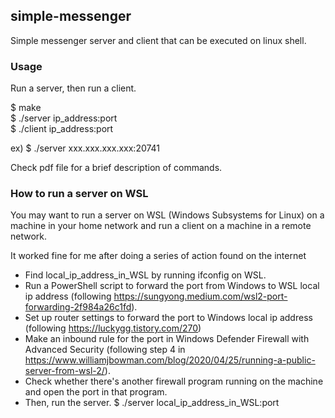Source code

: ## simple-messenger
Simple messenger server and client that can be executed on linux shell. 

### Usage
Run a server, then run a client.

$ make<br/>
$ ./server ip_address:port<br/>
$ ./client ip_address:port<br/>

ex) $ ./server xxx.xxx.xxx.xxx:20741


Check pdf file for a brief description of commands. 

### How to run a server on WSL
You may want to run a server on WSL (Windows Subsystems for Linux) on a machine in your home network and run a client on a machine in a remote network.<br/>

It worked fine for me after doing a series of action found on the internet
* Find local_ip_address_in_WSL by running ifconfig on WSL.<br/>
* Run a PowerShell script to forward the port from Windows to WSL local ip address (following https://sungyong.medium.com/wsl2-port-forwarding-2f984a26c1fd).<br/>
* Set up router settings to forward the port to Windows local ip address (following https://luckygg.tistory.com/270)
* Make an inbound rule for the port in Windows Defender Firewall with Advanced Security (following step 4 in https://www.williamjbowman.com/blog/2020/04/25/running-a-public-server-from-wsl-2/).<br/>
* Check whether there's another firewall program running on the machine and open the port in that program.
* Then, run the server. $ ./server local_ip_address_in_WSL:port<br/>
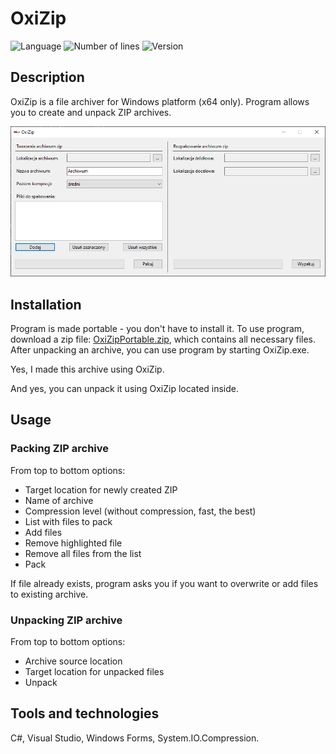 # OxiZip
![Language](https://img.shields.io/badge/language-C%23-0E15C0)
![Number of lines](https://img.shields.io/tokei/lines/github/karolstawowski/OxiZip)
![Version](https://img.shields.io/badge/version-1.0.1.0-0E15C0) <br>

## Description
OxiZip is a file archiver for Windows platform (x64 only). Program allows you to create and unpack ZIP archives.

<img src="preview.png">

## Installation

Program is made portable - you don't have to install it. To use program, download a zip file: <a href="https://github.com/karolstawowski/OxiZip/raw/master/Portable/OxiZipPortable.zip">OxiZipPortable.zip</a>, which contains all necessary files. After unpacking an archive, you can use program by starting OxiZip.exe.

Yes, I made this archive using OxiZip. 

And yes, you can unpack it using OxiZip located inside.

## Usage

 ### Packing ZIP archive
 From top to bottom options:
 - Target location for newly created ZIP
 - Name of archive
 - Compression level (without compression, fast, the best)
 - List with files to pack
 - Add files
 - Remove highlighted file
 - Remove all files from the list
 - Pack
 
 If file already exists, program asks you if you want to overwrite or add files to existing archive.
 
 ### Unpacking ZIP archive
 From top to bottom options:
 - Archive source location
 - Target location for unpacked files
 - Unpack

## Tools and technologies
C#, Visual Studio, Windows Forms, System.IO.Compression.
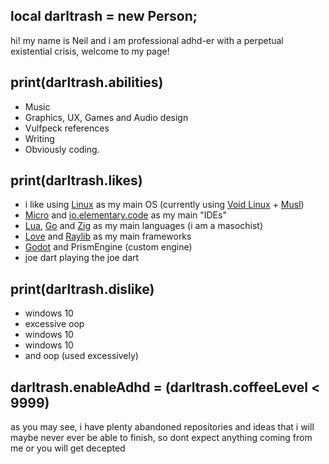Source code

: ## local darltrash = new Person;
hi! my name is Neil and i am professional adhd-er with a perpetual existential crisis, welcome to my page!

## print(darltrash.abilities)
- Music 
- Graphics, UX, Games and Audio design
- Vulfpeck references 
- Writing 
- Obviously coding.

## print(darltrash.likes)
- i like using [Linux](https://www.macmillandictionary.com/dictionary/british/need-no-introduction) as my main OS (currently using [Void Linux](https://voidlinux.org/) + [Musl](https://www.musl-libc.org/)) 
- [Micro](https://micro-editor.github.io/) and [io.elementary.code](https://github.com/elementary/code) as my main "IDEs"
- [Lua](http://www.lua.org/), [Go](https://golang.org/) and [Zig](https://ziglang.org/) as my main languages (i am a masochist)
- [Love](https://love2d.org/) and [Raylib](https://www.raylib.com/) as my main frameworks
- [Godot](https://godotengine.org/) and PrismEngine (custom engine)
- joe dart playing the joe dart


## print(darltrash.dislike)
- windows 10
- excessive oop
- windows 10
- windows 10
- and oop (used excessively)

## darltrash.enableAdhd = (darltrash.coffeeLevel < 9999)
as you may see, i have plenty abandoned repositories and ideas that i will maybe never ever be able to finish, so dont expect anything coming from me or you will get decepted
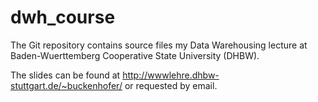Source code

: # dwh_course
The Git repository contains source files my Data Warehousing lecture at Baden-Wuerttemberg Cooperative State University (DHBW).

The slides can be found at http://wwwlehre.dhbw-stuttgart.de/~buckenhofer/ or requested by email. 

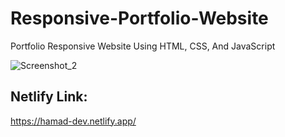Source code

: # Responsive-Portfolio-Website
Portfolio Responsive Website Using HTML, CSS, And JavaScript

![Screenshot_2](https://github.com/hamadshigri/Responsive-Portfolio-Website/assets/33068313/b5e7603e-971d-4d82-bd63-dd79c3a289e9)

<h2>Netlify Link:</h2>

https://hamad-dev.netlify.app/



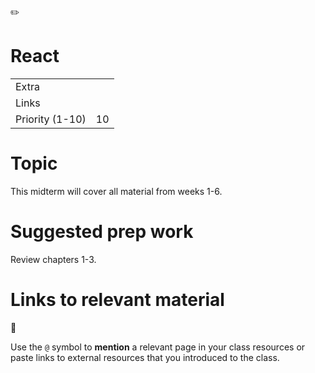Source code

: <span class="icon">✏️</span>

# React

<table><tbody><tr class="odd"><td>Extra</td><td></td></tr><tr class="even"><td>Links</td><td></td></tr><tr class="odd"><td>Priority (1-10)</td><td><span class="selected-value select-value-color-pink">10</span></td></tr></tbody></table>

# Topic

This midterm will cover all material from weeks 1-6.

# Suggested prep work

Review chapters 1-3.

# Links to relevant material

<span class="icon">📌</span>

Use the `@` symbol to **mention** a relevant page in your class resources or paste links to external resources that you introduced to the class.
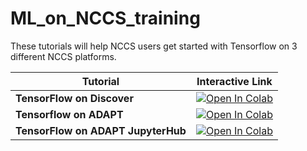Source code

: # ML_on_NCCS_training

These tutorials will help NCCS users get started with Tensorflow on 3 different NCCS platforms.

| Tutorial | Interactive Link |
|---------------|------------------|
| **TensorFlow on Discover**  | [![Open In Colab](https://colab.research.google.com/assets/colab-badge.svg)](https://colab.research.google.com/github/bruceva/ML_on_NCCS_training/blob/master/TensorFlow_ML_on_Discover_compute_nodes.ipynb) | 
| **Tensorflow on ADAPT**  | [![Open In Colab](https://colab.research.google.com/assets/colab-badge.svg)](https://colab.research.google.com/github/bruceva/ML_on_NCCS_training/blob/master/TensorFlow_ML_on_Discover_compute_nodes.ipynb) | 
| **TensorFlow on ADAPT JupyterHub**  | [![Open In Colab](https://colab.research.google.com/assets/colab-badge.svg)](https://colab.research.google.com/github/bruceva/ML_on_NCCS_training/blob/master/astg606/TensorFlow_ML_on_ADAPT_JupyterHub.ipynb) | 


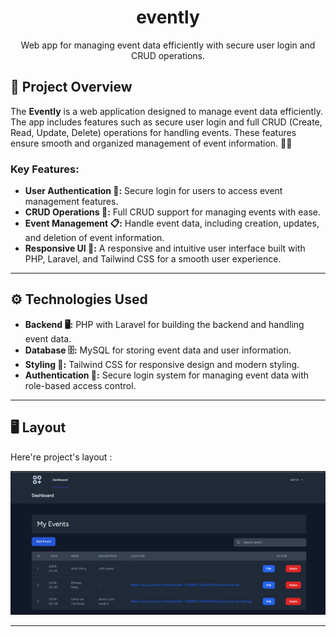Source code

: <h1 align="center" id="title">evently</h1>

<p align="center" id="description">Web app for managing event data efficiently with secure user login and CRUD operations.</p>

## 🌟 Project Overview

The **Evently** is a web application designed to manage event data efficiently. The app includes features such as secure user login and full CRUD (Create, Read, Update, Delete) operations for handling events. These features ensure smooth and organized management of event information. 🎉📅

### Key Features:
- **User Authentication 🔑:** Secure login for users to access event management features.
- **CRUD Operations 📝:** Full CRUD support for managing events with ease.
- **Event Management 📋:** Handle event data, including creation, updates, and deletion of event information.
- **Responsive UI 📱:** A responsive and intuitive user interface built with PHP, Laravel, and Tailwind CSS for a smooth user experience.

---

## ⚙️ Technologies Used

- **Backend 🖥️:** PHP with Laravel for building the backend and handling event data.
- **Database 🗄️:** MySQL for storing event data and user information.
- **Styling 🎨:** Tailwind CSS for responsive design and modern styling.
- **Authentication 🔐:** Secure login system for managing event data with role-based access control.

---

<h2>🖥️ Layout</h2>

Here're project's layout :

![alt text](dashboard-evently.PNG)

---
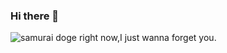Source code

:### Hi there 👋
![samurai doge](https://user-images.githubusercontent.com/112954170/213908207-f86ad4c1-dc47-462e-9eee-50f4457923f5.jpg)
right now,I just wanna forget you.
<!--
**delapzzz/delapzzz** is a ✨ _special_ ✨ repository because its `README.md` (this file) appears on your GitHub profile.

Here are some ideas to get you started:

- 🔭 I’m currently working on ...
- 🌱 I’m currently learning ...
- 👯 I’m looking to collaborate on ...
- 🤔 I’m looking for help with ...
- 💬 Ask me about ...
- 📫 How to reach me: ...
- 😄 Pronouns: ...
- ⚡ Fun fact: ...
-->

_TASK TO COMPLETE_: A bare number is the expected answer: the tally of lines in the records above holding "server".

_ANSWER FOR THIS EXERCISE_: 8